What Should Families Ask When Visiting Woodland Oaks?

Based on this facility's data, families visiting should ask: "Can you walk me through typical staffing levels on day, evening, and night shifts?" "Can I visit during a mealtime to observe dining assistance and food quality?" "How do you handle medical emergencies, and what is your hospital transfer rate?" "Can I speak with family members of current residents about their experience?" These questions are particularly relevant given the below-average staffing rating.

Is Woodland Oaks Safe?

Based on CMS inspection data, Woodland Oaks has a clean safety record: no substantiated abuse findings (meaning no confirmed cases of resident harm), no Immediate Jeopardy citations (the most serious violation level indicating risk of serious injury or death), and is not on the Special Focus Facility watch list (a federal program monitoring the lowest-performing 1% of nursing homes). The facility has a 2-star overall rating and ranks #100 of 100 nursing homes in Kentucky. While no facility is perfect, families should still ask about staff-to-resident ratios and recent inspection results during their visit.

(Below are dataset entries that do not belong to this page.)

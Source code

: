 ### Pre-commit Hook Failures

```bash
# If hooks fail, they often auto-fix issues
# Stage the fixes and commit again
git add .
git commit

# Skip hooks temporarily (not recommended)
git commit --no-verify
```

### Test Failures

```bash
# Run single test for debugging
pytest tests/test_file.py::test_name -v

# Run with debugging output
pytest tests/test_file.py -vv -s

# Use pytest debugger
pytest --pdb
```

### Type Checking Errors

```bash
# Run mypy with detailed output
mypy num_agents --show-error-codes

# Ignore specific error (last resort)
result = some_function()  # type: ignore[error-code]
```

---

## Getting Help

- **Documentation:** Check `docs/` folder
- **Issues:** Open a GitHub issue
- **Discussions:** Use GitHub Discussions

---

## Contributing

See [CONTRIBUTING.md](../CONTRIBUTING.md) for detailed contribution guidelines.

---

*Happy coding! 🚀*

Do Nurses at Woodland Oaks Stick Around?

Woodland Oaks has a staff turnover rate of 51%, which is about average for Kentucky nursing homes (state average: 46%). Moderate turnover is common in nursing homes, but families should still ask about staff tenure and how the facility maintains care continuity when employees leave.

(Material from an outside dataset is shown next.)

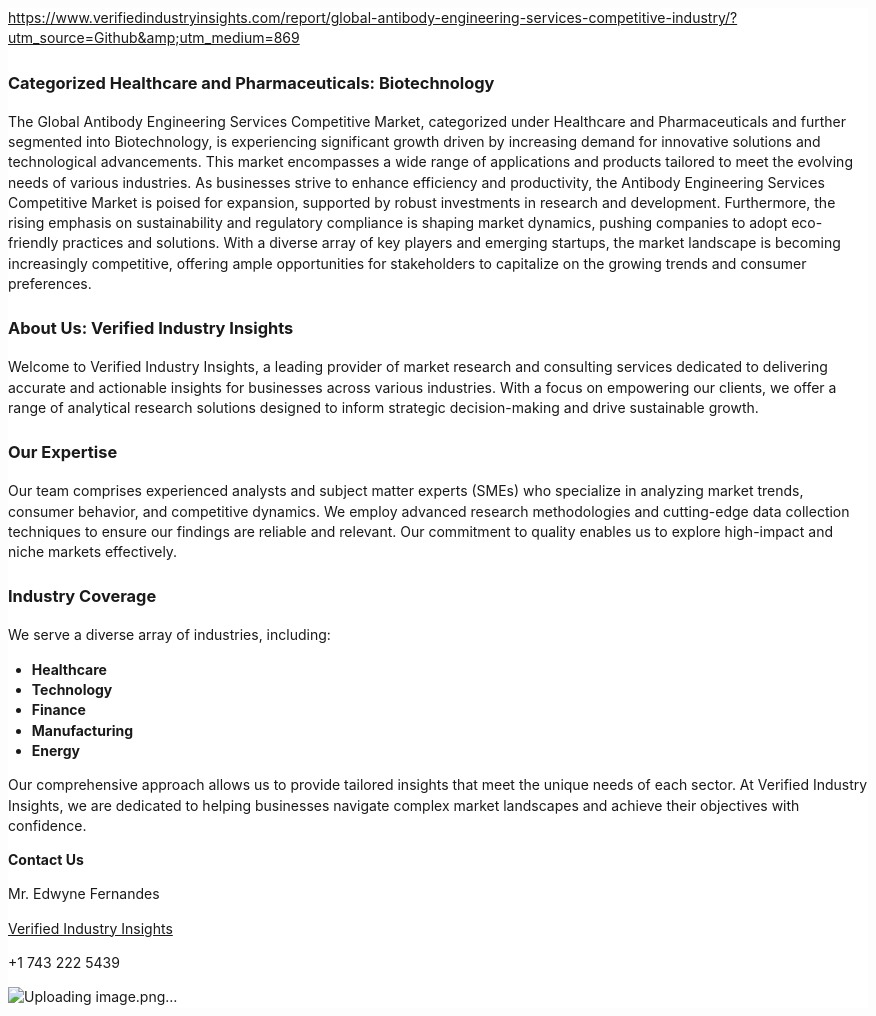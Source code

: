 </strong><a href="https://www.verifiedindustryinsights.com/report/global-antibody-engineering-services-competitive-industry/?utm_source=Github&amp;utm_medium=869">https://www.verifiedindustryinsights.com/report/global-antibody-engineering-services-competitive-industry/?utm_source=Github&amp;utm_medium=869</a>&nbsp;</p><h3>Categorized Healthcare and Pharmaceuticals: Biotechnology </h3><p>The Global Antibody Engineering Services Competitive Market, categorized under Healthcare and Pharmaceuticals and further segmented into Biotechnology, is experiencing significant growth driven by increasing demand for innovative solutions and technological advancements. This market encompasses a wide range of applications and products tailored to meet the evolving needs of various industries. As businesses strive to enhance efficiency and productivity, the Antibody Engineering Services Competitive Market is poised for expansion, supported by robust investments in research and development. Furthermore, the rising emphasis on sustainability and regulatory compliance is shaping market dynamics, pushing companies to adopt eco-friendly practices and solutions. With a diverse array of key players and emerging startups, the market landscape is becoming increasingly competitive, offering ample opportunities for stakeholders to capitalize on the growing trends and consumer preferences.</p><h3>About Us: Verified Industry Insights</h3><p>Welcome to Verified Industry Insights, a leading provider of market research and consulting services dedicated to delivering accurate and actionable insights for businesses across various industries. With a focus on empowering our clients, we offer a range of analytical research solutions designed to inform strategic decision-making and drive sustainable growth.</p><h3>Our Expertise</h3><p>Our team comprises experienced analysts and subject matter experts (SMEs) who specialize in analyzing market trends, consumer behavior, and competitive dynamics. We employ advanced research methodologies and cutting-edge data collection techniques to ensure our findings are reliable and relevant. Our commitment to quality enables us to explore high-impact and niche markets effectively.</p><h3>Industry Coverage</h3><p>We serve a diverse array of industries, including:</p><ul><li><strong>Healthcare</strong></li><li><strong>Technology</strong></li><li><strong>Finance</strong></li><li><strong>Manufacturing</strong></li><li><strong>Energy</strong></li></ul><p>Our comprehensive approach allows us to provide tailored insights that meet the unique needs of each sector. At Verified Industry Insights, we are dedicated to helping businesses navigate complex market landscapes and achieve their objectives with confidence.</p><p><strong>Contact Us</strong></p><p>Mr. Edwyne Fernandes</p><p><a href="https://www.verifiedindustryinsights.com/">Verified Industry Insights</a></p><p>+1 743 222 5439</p>
![Uploading image.png…]()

Was Woodland Oaks Ever Fined?

Woodland Oaks has no federal fines on record. CMS issues fines when nursing homes fail to meet care standards or don't correct problems found during inspections. The absence of fines suggests the facility has either maintained compliance or corrected any issues before penalties were assessed. This is a positive indicator, though families should still review recent inspection reports for the full picture.

Is Woodland Oaks on Any Federal Watch List?

Woodland Oaks is not on any federal watch list. The most significant is the Special Focus Facility (SFF) program, which identifies the bottom 1% of nursing homes nationally based on persistent, serious quality problems. Not being on this list means the facility has avoided the pattern of deficiencies that triggers enhanced federal oversight. This is a positive indicator, though families should still review the facility's inspection history directly.